What this task involves: Locate all lines in the data below that hold "weak" and show them.

☆ ☆ ☆ ☆ ☆

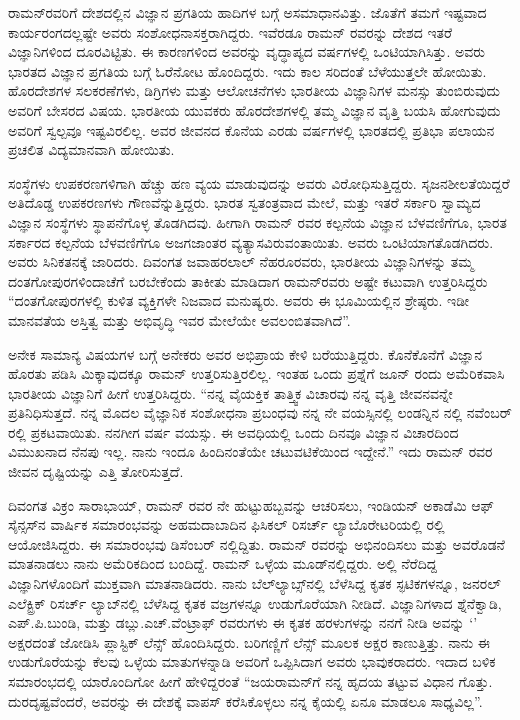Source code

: 
ರಾಮನ್‍ರವರಿಗೆ ದೇಶದಲ್ಲಿನ ವಿಜ್ಞಾನ ಪ್ರಗತಿಯ ಹಾದಿಗಳ ಬಗ್ಗೆ ಅಸಮಾಧಾನವಿತ್ತು. ಜೊತೆಗೆ ತಮಗೆ ಇಷ್ಟವಾದ ಕಾರ್ಯರಂಗದಲ್ಲಷ್ಟೇ ಅವರು ಸಂಶೋಧನಾಸಕ್ತರಾಗಿದ್ದರು. ಇವೆರಡೂ ರಾಮನ್ ರವರನ್ನು ದೇಶದ ಇತರೆ ವಿಜ್ಞಾನಿಗಳಿಂದ ದೂರವಿಟ್ಟಿತು. ಈ ಕಾರಣಗಳಿಂದ ಅವರನ್ನು ವೃದ್ಧಾಪ್ಯದ ವರ್ಷಗಳಲ್ಲಿ ಒಂಟಿಯಾಗಿಸಿತ್ತು. ಅವರು ಭಾರತದ ವಿಜ್ಞಾನ ಪ್ರಗತಿಯ ಬಗ್ಗೆ ಓರೆನೋಟ ಹೊಂದಿದ್ದರು. ಇದು ಕಾಲ ಸರಿದಂತೆ ಬೆಳೆಯುತ್ತಲೇ ಹೋಯಿತು. ಹೊರದೇಶಗಳ ಸಲಕರಣೆಗಳು, ಡಿಗ್ರಿಗಳು ಮತ್ತು ಆಲೋಚನೆಗಳು ಭಾರತೀಯ ವಿಜ್ಞಾನಿಗಳ ಮನಸ್ಸು ತುಂಬಿರುವುದು ಅವರಿಗೆ ಬೇಸರದ ವಿಷಯ. ಭಾರತೀಯ ಯುವಕರು ಹೊರದೇಶಗಳಲ್ಲಿ ತಮ್ಮ ವಿಜ್ಞಾನ ವೃತ್ತಿ ಬಯಸಿ ಹೋಗುವುದು ಅವರಿಗೆ ಸ್ವಲ್ಪವೂ ಇಷ್ಟವಿರಲಿಲ್ಲ. ಅವರ ಜೀವನದ ಕೊನೆಯ ಎರಡು ವರ್ಷಗಳಲ್ಲಿ ಭಾರತದಲ್ಲಿ ಪ್ರತಿಭಾ ಪಲಾಯನ ಪ್ರಚಲಿತ ವಿದ್ಯಮಾನವಾಗಿ ಹೋಯಿತು.

ಸಂಸ್ಥೆಗಳು ಉಪಕರಣಗಳಿಗಾಗಿ ಹೆಚ್ಚು ಹಣ ವ್ಯಯ ಮಾಡುವುದನ್ನು ಅವರು ವಿರೋಧಿಸುತ್ತಿದ್ದರು. ಸೃಜನಶೀಲತೆಯಿದ್ದರೆ ಅತಿದೊಡ್ಡ ಉಪಕರಣಗಳು ಗೌಣವೆನ್ನುತ್ತಿದ್ದರು. ಭಾರತ ಸ್ವತಂತ್ರವಾದ ಮೇಲೆ,  ಮತ್ತು ಇತರೆ ಸರ್ಕಾರಿ ಸ್ವಾಮ್ಯದ ವಿಜ್ಞಾನ ಸಂಸ್ಥೆಗಳು ಸ್ಥಾಪನೆಗೊಳ್ಳ ತೊಡಗಿದವು. ಹೀಗಾಗಿ ರಾಮನ್ ರವರ ಕಲ್ಪನೆಯ ವಿಜ್ಞಾನ ಬೆಳವಣಿಗೆಗೂ, ಭಾರತ ಸರ್ಕಾರದ ಕಲ್ಪನೆಯ ಬೆಳವಣಿಗೆಗೂ ಅಜಗಜಾಂತರ ವ್ಯತ್ಯಾಸವಿರುವಂತಾಯಿತು. ಅವರು ಒಂಟಿಯಾಗತೊಡಗಿದರು. ಅವರು ಸಿನಿಕತನಕ್ಕೆ ಜಾರಿದರು. ದಿವಂಗತ ಜವಾಹರಲಾಲ್ ನೆಹರೂರವರು, ಭಾರತೀಯ ವಿಜ್ಞಾನಿಗಳನ್ನು ತಮ್ಮ ದಂತಗೋಪುರಗಳಿಂದಾಚೆಗೆ ಬರಬೇಕೆಂದು ತಾಕೀತು ಮಾಡಿದಾಗ ರಾಮನ್‍ರವರು ಅಷ್ಟೇ ಕಟುವಾಗಿ ಉತ್ತರಿಸಿದ್ದರು \enginline{-} “ದಂತಗೋಪುರಗಳಲ್ಲಿ ಕುಳಿತ ವ್ಯಕ್ತಿಗಳೇ ನಿಜವಾದ ಮನುಷ್ಯರು. ಅವರು ಈ ಭೂಮಿಯಲ್ಲಿನ ಶ್ರೇಷ್ಠರು. ಇಡೀ ಮಾನವತೆಯ ಅಸ್ತಿತ್ವ ಮತ್ತು ಅಭಿವೃದ್ಧಿ ಇವರ ಮೇಲೆಯೇ ಅವಲಂಬಿತವಾಗಿದೆ”.

ಅನೇಕ ಸಾಮಾನ್ಯ ವಿಷಯಗಳ ಬಗ್ಗೆ ಅನೇಕರು ಅವರ ಅಭಿಪ್ರಾಯ ಕೇಳಿ ಬರೆಯುತ್ತಿದ್ದರು. ಕೊನೆಕೊನೆಗೆ ವಿಜ್ಞಾನ ಹೊರತು ಪಡಿಸಿ ಮಿಕ್ಕಾವುದಕ್ಕೂ ರಾಮನ್ ಉತ್ತರಿಸುತ್ತಿರಲಿಲ್ಲ. ಇಂತಹ ಒಂದು ಪ್ರಶ್ನೆಗೆ ಜೂನ್  ರಂದು ಅಮೆರಿಕವಾಸಿ ಭಾರತೀಯ ವಿಜ್ಞಾನಿಗೆ ಹೀಗೆ ಉತ್ತರಿಸಿದ್ದರು.\enginline{-} “ನನ್ನ ವೈಯಕ್ತಿಕ ತಾತ್ತ್ವಿಕ ವಿಚಾರವು ನನ್ನ ವೃತ್ತಿ ಜೀವನವನ್ನೇ ಪ್ರತಿನಿಧಿಸುತ್ತದೆ. ನನ್ನ ಮೊದಲ ವೈಜ್ಞಾನಿಕ ಸಂಶೋಧನಾ ಪ್ರಬಂಧವು ನನ್ನ ನೇ ವಯಸ್ಸಿನಲ್ಲಿ ಲಂಡನ್ನಿನ \textit{} ನಲ್ಲಿ ನವೆಂಬರ್ ರಲ್ಲಿ ಪ್ರಕಟವಾಯಿತು. ನನಗೀಗ  ವರ್ಷ ವಯಸ್ಸು. ಈ ಅವಧಿಯಲ್ಲಿ ಒಂದು ದಿನವೂ ವಿಜ್ಞಾನ ವಿಚಾರದಿಂದ ವಿಮುಖನಾದ ನೆನಪು ಇಲ್ಲ. ನಾನು ಇಂದೂ ಹಿಂದಿನಂತೆಯೇ ಚಟುವಟಿಕೆಯಿಂದ ಇದ್ದೇನೆ.” ಇದು ರಾಮನ್ ರವರ ಜೀವನ ದೃಷ್ಟಿಯನ್ನು ಎತ್ತಿ ತೋರಿಸುತ್ತದೆ.

ದಿವಂಗತ ವಿಕ್ರಂ ಸಾರಾಭಾಯ್, ರಾಮನ್ ರವರ ನೇ ಹುಟ್ಟುಹಬ್ಬವನ್ನು ಆಚರಿಸಲು, ಇಂಡಿಯನ್ ಅಕಾಡೆಮಿ ಆಫ್ ಸೈನ್ಸಸ್‍ನ ವಾರ್ಷಿಕ ಸಮಾರಂಭವನ್ನು ಅಹಮದಾಬಾದಿನ ಫಿಸಿಕಲ್ ರಿಸರ್ಚ್ ಲ್ಯಾಬೊರೇಟರಿಯಲ್ಲಿ ರಲ್ಲಿ ಆಯೋಜಿಸಿದ್ದರು. ಈ ಸಮಾರಂಭವು ಡಿಸೆಂಬರ್ ನಲ್ಲಿದ್ದಿತು. ರಾಮನ್ ರವರನ್ನು ಅಭಿನಂದಿಸಲು ಮತ್ತು ಅವರೊಡನೆ ಮಾತನಾಡಲು ನಾನು ಅಮೆರಿಕದಿಂದ ಬಂದಿದ್ದೆ. ರಾಮನ್ ಒಳ್ಳೆಯ ಮೂಡ್‍ನಲ್ಲಿದ್ದರು. ಅಲ್ಲಿ ನೆರೆದಿದ್ದ ವಿಜ್ಞಾನಿಗಳೊಂದಿಗೆ ಮುಕ್ತವಾಗಿ ಮಾತನಾಡಿದರು. ನಾನು ಬೆಲ್‍ಲ್ಯಾಬ್ಸ್‌ನಲ್ಲಿ ಬೆಳೆಸಿದ್ದ ಕೃತಕ ಸ್ಫಟಿಕಗಳನ್ನೂ, ಜನರಲ್ ಎಲೆಕ್ಟ್ರಿಕ್ ರಿಸರ್ಚ್ ಲ್ಯಾಬ್‍ನಲ್ಲಿ ಬೆಳೆಸಿದ್ದ ಕೃತಕ ವಜ್ರಗಳನ್ನೂ ಉಡುಗೊರೆಯಾಗಿ ನೀಡಿದೆ. ವಿಜ್ಞಾನಿಗಳಾದ ಶ್ನೆನೆಕ್ವಾಡಿ, ಎಪ್.ಪಿ.ಬುಂಡಿ, ಮತ್ತು ಡಬ್ಲು.ಎಚ್.ವೆಂಟ್ರಾಫ್ ರವರುಗಳು ಈ ಕೃತಕ ಹರಳುಗಳನ್ನು ನನಗೆ ನೀಡಿ ಅವನ್ನು ‘’ ಅಕ್ಷರದಂತೆ ಜೋಡಿಸಿ ಪ್ಲಾಸ್ಟಿಕ್ ಲೆನ್ಸ್ ಹೊಂದಿಸಿದ್ದರು. ಬರಿಗಣ್ಣಿಗೆ ಲೆನ್ಸ್ ಮೂಲಕ ಅಕ್ಷರ ಕಾಣುತ್ತಿತ್ತು. ನಾನು ಈ ಉಡುಗೊರೆಯನ್ನು ಕೆಲವು ಒಳ್ಳೆಯ ಮಾತುಗಳನ್ನಾಡಿ ಅವರಿಗೆ ಒಪ್ಪಿಸಿದಾಗ ಅವರು ಭಾವುಕರಾದರು. ಇದಾದ ಬಳಿಕ ಸಮಾರಂಭದಲ್ಲಿ ಯಾರೊಂದಿಗೋ ಹೀಗೆ ಹೇಳಿದ್ದರಂತೆ\enginline{-} “ಜಯರಾಮನ್‍ಗೆ ನನ್ನ ಹೃದಯ ತಟ್ಟುವ ವಿಧಾನ ಗೊತ್ತು. ದುರದೃಷ್ಟವೆಂದರೆ, ಅವರನ್ನು ಈ ದೇಶಕ್ಕೆ ವಾಪಸ್ ಕರೆಸಿಕೊಳ್ಳಲು ನನ್ನ ಕೈಯಲ್ಲಿ ಏನೂ ಮಾಡಲೂ ಸಾಧ್ಯವಿಲ್ಲ”.

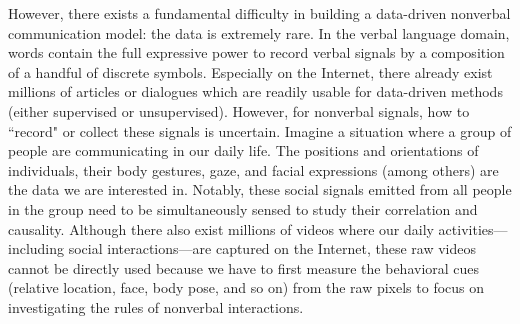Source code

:%


However, there exists a fundamental difficulty in building a data-driven nonverbal communication model: the data is extremely rare. In the verbal language domain, words contain the full expressive power to record verbal signals by a composition of a handful of discrete symbols. Especially on the Internet, there already exist millions of articles or dialogues which are readily usable for data-driven methods (either supervised or unsupervised). However, for nonverbal signals, how to ``record" or collect these signals is uncertain. Imagine a situation where a group of people are communicating in our daily life. The positions and orientations of individuals, their body gestures, gaze, and facial expressions (among others) are the data we are interested in. Notably, these social signals emitted from all people in the group need to be simultaneously sensed to study their correlation and causality. Although there also exist millions of videos where our daily activities---including social interactions---are captured on the Internet, these raw videos cannot be directly used because we have to first measure the behavioral cues (relative location, face, body pose, and so on) from the raw pixels to focus on investigating the rules of nonverbal interactions. %


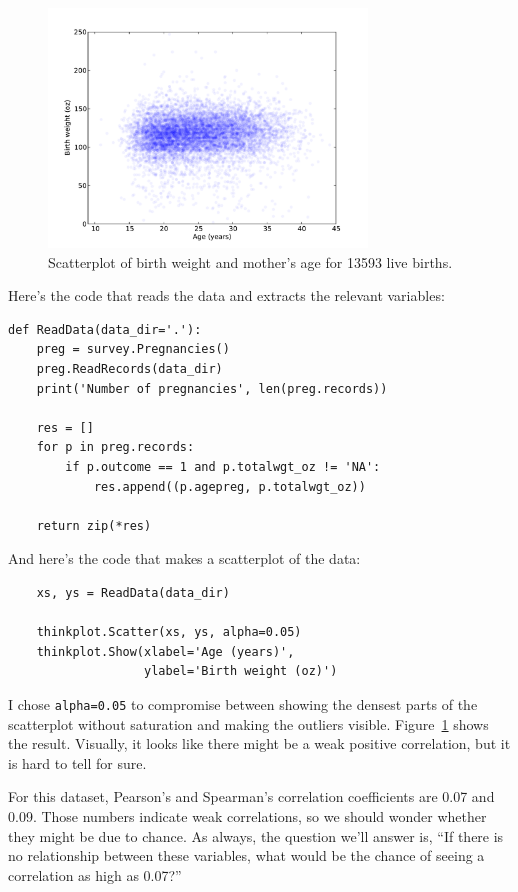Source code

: \documentclass[12pt]{book}
\begin{document}
\begin{figure}
\centerline{\includegraphics[height=2.5in]{figs/correlate1.pdf}}
\caption{Scatterplot of birth weight and mother's age for 13593 live
births.}
\label{correlate1}
\end{figure}

Here's the code that reads the data and extracts the relevant
variables:

\begin{verbatim}
def ReadData(data_dir='.'):
    preg = survey.Pregnancies()
    preg.ReadRecords(data_dir)
    print('Number of pregnancies', len(preg.records))

    res = []
    for p in preg.records:
        if p.outcome == 1 and p.totalwgt_oz != 'NA':
            res.append((p.agepreg, p.totalwgt_oz))
    
    return zip(*res)
\end{verbatim}

And here's the code that makes a scatterplot of the data:

\begin{verbatim}
    xs, ys = ReadData(data_dir)

    thinkplot.Scatter(xs, ys, alpha=0.05)
    thinkplot.Show(xlabel='Age (years)',
                   ylabel='Birth weight (oz)')
\end{verbatim}

I chose {\tt alpha=0.05} to compromise between showing the densest
parts of the scatterplot without saturation and making the outliers
visible.  Figure~\ref{correlate1} shows the result.  Visually, it looks like
there might be a weak positive correlation, but it is hard to tell for sure.

For this dataset, Pearson's and Spearman's correlation coefficients
are 0.07 and 0.09.  Those numbers indicate weak correlations, so we
should wonder whether they might be due to chance.  As always, the question
we'll answer is, ``If there is no relationship between these variables,
what would be the chance of seeing a correlation as high as 0.07?''
\end{document}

☆ ☆ ☆ ☆ ☆

Answer to this problem:
there might be a weak positive correlation, but it is hard to tell for sure.
are 0.07 and 0.09.  Those numbers indicate weak correlations, so we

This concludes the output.